Data excerpts:
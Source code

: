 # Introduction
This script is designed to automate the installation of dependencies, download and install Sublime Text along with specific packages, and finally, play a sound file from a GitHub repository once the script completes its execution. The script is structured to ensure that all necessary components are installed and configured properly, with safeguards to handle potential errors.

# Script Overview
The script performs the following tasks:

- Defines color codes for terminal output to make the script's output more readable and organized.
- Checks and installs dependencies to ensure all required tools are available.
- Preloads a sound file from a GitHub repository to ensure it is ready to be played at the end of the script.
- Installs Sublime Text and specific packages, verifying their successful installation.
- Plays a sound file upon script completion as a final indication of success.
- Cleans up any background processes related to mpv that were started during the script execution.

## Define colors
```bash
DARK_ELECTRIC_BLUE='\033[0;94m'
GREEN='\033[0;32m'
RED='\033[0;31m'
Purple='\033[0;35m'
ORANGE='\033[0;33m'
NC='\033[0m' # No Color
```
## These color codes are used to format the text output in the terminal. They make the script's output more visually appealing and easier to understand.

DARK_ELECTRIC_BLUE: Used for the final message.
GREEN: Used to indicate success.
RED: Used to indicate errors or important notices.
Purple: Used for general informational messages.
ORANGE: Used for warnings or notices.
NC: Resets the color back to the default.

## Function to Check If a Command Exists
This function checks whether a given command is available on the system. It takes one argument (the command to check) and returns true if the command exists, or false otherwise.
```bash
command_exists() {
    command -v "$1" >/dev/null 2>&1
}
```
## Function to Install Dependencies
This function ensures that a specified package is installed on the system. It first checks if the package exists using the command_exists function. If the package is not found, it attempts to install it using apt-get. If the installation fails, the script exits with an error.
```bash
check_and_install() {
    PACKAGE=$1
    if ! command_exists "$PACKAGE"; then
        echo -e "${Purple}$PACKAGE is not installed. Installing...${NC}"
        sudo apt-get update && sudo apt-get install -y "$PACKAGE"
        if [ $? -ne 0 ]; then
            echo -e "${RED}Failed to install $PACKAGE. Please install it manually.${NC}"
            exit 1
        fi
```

Task item: For the word "GREEN", state the number of lines in the listing that contain it and nothing further.

Answer below: 2